Work item:
Each line that contains the word "permalink" is to be copied from the records below.
Listed entries Block Start
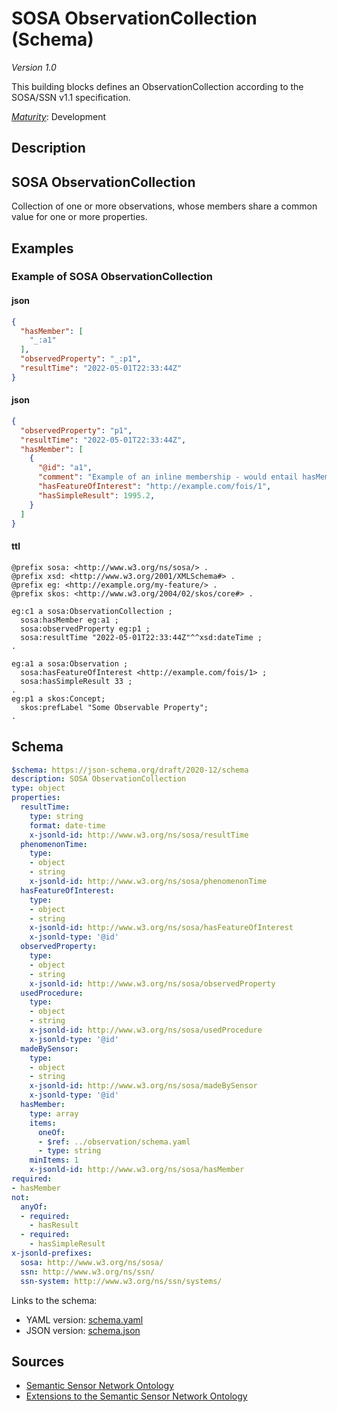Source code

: # SOSA ObservationCollection (Schema)

*Version 1.0*

This building blocks defines an ObservationCollection according to the SOSA/SSN v1.1 specification.

[*Maturity*](https://github.com/cportele/ogcapi-building-blocks#building-block-maturity): Development

## Description

## SOSA ObservationCollection

Collection of one or more observations, whose members share a common value for one or more properties.
## Examples

### Example of SOSA ObservationCollection
#### json
```json
{ 
  "hasMember": [
    "_:a1"
  ],
  "observedProperty": "_:p1",
  "resultTime": "2022-05-01T22:33:44Z"
}
```

#### json
```json
{ 
  "observedProperty": "p1",
  "resultTime": "2022-05-01T22:33:44Z",
  "hasMember": [
    { 
      "@id": "a1",
      "comment": "Example of an inline membership - would entail hasMember relations",
      "hasFeatureOfInterest": "http://example.com/fois/1",
      "hasSimpleResult": 1995.2,
    }
  ]
}
```

#### ttl
```ttl
@prefix sosa: <http://www.w3.org/ns/sosa/> .
@prefix xsd: <http://www.w3.org/2001/XMLSchema#> .
@prefix eg: <http://example.org/my-feature/> .
@prefix skos: <http://www.w3.org/2004/02/skos/core#> .

eg:c1 a sosa:ObservationCollection ;
  sosa:hasMember eg:a1 ;
  sosa:observedProperty eg:p1 ;
  sosa:resultTime "2022-05-01T22:33:44Z"^^xsd:dateTime ;
.

eg:a1 a sosa:Observation ;
  sosa:hasFeatureOfInterest <http://example.com/fois/1> ;
  sosa:hasSimpleResult 33 ;
.
eg:p1 a skos:Concept;
  skos:prefLabel "Some Observable Property";
.
```

## Schema

```yaml
$schema: https://json-schema.org/draft/2020-12/schema
description: SOSA ObservationCollection
type: object
properties:
  resultTime:
    type: string
    format: date-time
    x-jsonld-id: http://www.w3.org/ns/sosa/resultTime
  phenomenonTime:
    type:
    - object
    - string
    x-jsonld-id: http://www.w3.org/ns/sosa/phenomenonTime
  hasFeatureOfInterest:
    type:
    - object
    - string
    x-jsonld-id: http://www.w3.org/ns/sosa/hasFeatureOfInterest
    x-jsonld-type: '@id'
  observedProperty:
    type:
    - object
    - string
    x-jsonld-id: http://www.w3.org/ns/sosa/observedProperty
  usedProcedure:
    type:
    - object
    - string
    x-jsonld-id: http://www.w3.org/ns/sosa/usedProcedure
    x-jsonld-type: '@id'
  madeBySensor:
    type:
    - object
    - string
    x-jsonld-id: http://www.w3.org/ns/sosa/madeBySensor
    x-jsonld-type: '@id'
  hasMember:
    type: array
    items:
      oneOf:
      - $ref: ../observation/schema.yaml
      - type: string
    minItems: 1
    x-jsonld-id: http://www.w3.org/ns/sosa/hasMember
required:
- hasMember
not:
  anyOf:
  - required:
    - hasResult
  - required:
    - hasSimpleResult
x-jsonld-prefixes:
  sosa: http://www.w3.org/ns/sosa/
  ssn: http://www.w3.org/ns/ssn/
  ssn-system: http://www.w3.org/ns/ssn/systems/

```

Links to the schema:

* YAML version: [schema.yaml](https://opengeospatial.github.io/bblocks/annotated-schemas/unstable/sosa/properties/observationCollection/schema.json)
* JSON version: [schema.json](https://opengeospatial.github.io/bblocks/annotated-schemas/unstable/sosa/properties/observationCollection/schema.yaml)

## Sources

* [Semantic Sensor Network Ontology](https://www.w3.org/TR/vocab-ssn/)
* [Extensions to the Semantic Sensor Network Ontology](https://www.w3.org/TR/vocab-ssn-ext/)
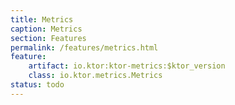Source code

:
 ```yaml
---
title: Metrics
caption: Metrics
section: Features
permalink: /features/metrics.html
feature:
    artifact: io.ktor:ktor-metrics:$ktor_version
    class: io.ktor.metrics.Metrics
status: todo
---
```


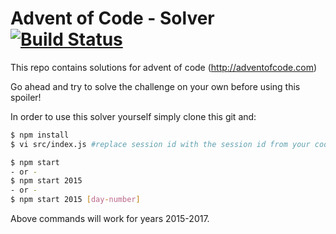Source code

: # Advent of Code - Solver [![Build Status](https://travis-ci.org/shahata/adventofcode-solver.svg?branch=master)](https://travis-ci.org/shahata/adventofcode-solver)

This repo contains solutions for advent of code (http://adventofcode.com)

Go ahead and try to solve the challenge on your own before using this spoiler!

In order to use this solver yourself simply clone this git and:

```sh
$ npm install
$ vi src/index.js #replace session id with the session id from your cookie

$ npm start
- or -
$ npm start 2015
- or -
$ npm start 2015 [day-number]
```

Above commands will work for years 2015-2017.
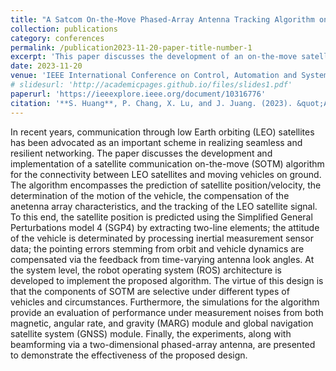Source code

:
 ```yaml
---
title: "A Satcom On-the-Move Phased-Array Antenna Tracking Algorithm on Robot Operating System"
collection: publications
category: conferences
permalink: /publication2023-11-20-paper-title-number-1
excerpt: 'This paper discusses the development of an on-the-move satellite communication algorithm for maintaining connectivity between LEO satellites and moving vehicles on the ground.'
date: 2023-11-20
venue: 'IEEE International Conference on Control, Automation and Systems (ICCAS)'
# slidesurl: 'http://academicpages.github.io/files/slides1.pdf'
paperurl: 'https://ieeexplore.ieee.org/document/10316776'
citation: '**S. Huang**, P. Chang, X. Lu, and J. Juang. (2023). &quot;A Satcom On-the-Move Phased-Array Antenna Tracking Algorithm on Robot Operating System.&quot; <i>IEEE International Conference on Control, Automation and Systems (ICCAS)</i>.'
---
```


In recent years, communication through low Earth orbiting (LEO) satellites has been advocated as an important scheme in realizing seamless and resilient networking. The paper discusses the development and implementation of a satellite communication on-the-move (SOTM) algorithm for the connectivity between LEO satellites and moving vehicles on ground. The algorithm encompasses the prediction of satellite position/velocity, the determination of the motion of the vehicle, the compensation of the anetenna array characteristics, and the tracking of the LEO satellite signal. To this end, the satellite position is predicted using the Simplified General Perturbations model 4 (SGP4) by extracting two-line elements; the attitude of the vehicle is determinated by processing inertial measurement sensor data; the pointing errors stemming from orbit and vehicle dynamics are compensated via the feedback from time-varying antenna look angles. At the system level, the robot operating system (ROS) architecture is developed to implement the proposed algorithm. The virtue of this design is that the components of SOTM are selective under different types of vehicles and circumstances. Furthermore, the simulations for the algorithm provide an evaluation of performance under measurement noises from both magnetic, angular rate, and gravity (MARG) module and global navigation satellite system (GNSS) module. Finally, the experiments, along with beamforming via a two-dimensional phased-array antenna, are presented to demonstrate the effectiveness of the proposed design.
Listed entries Block End
Answer box:
permalink: /features/metrics.html
permalink: /publication2023-11-20-paper-title-number-1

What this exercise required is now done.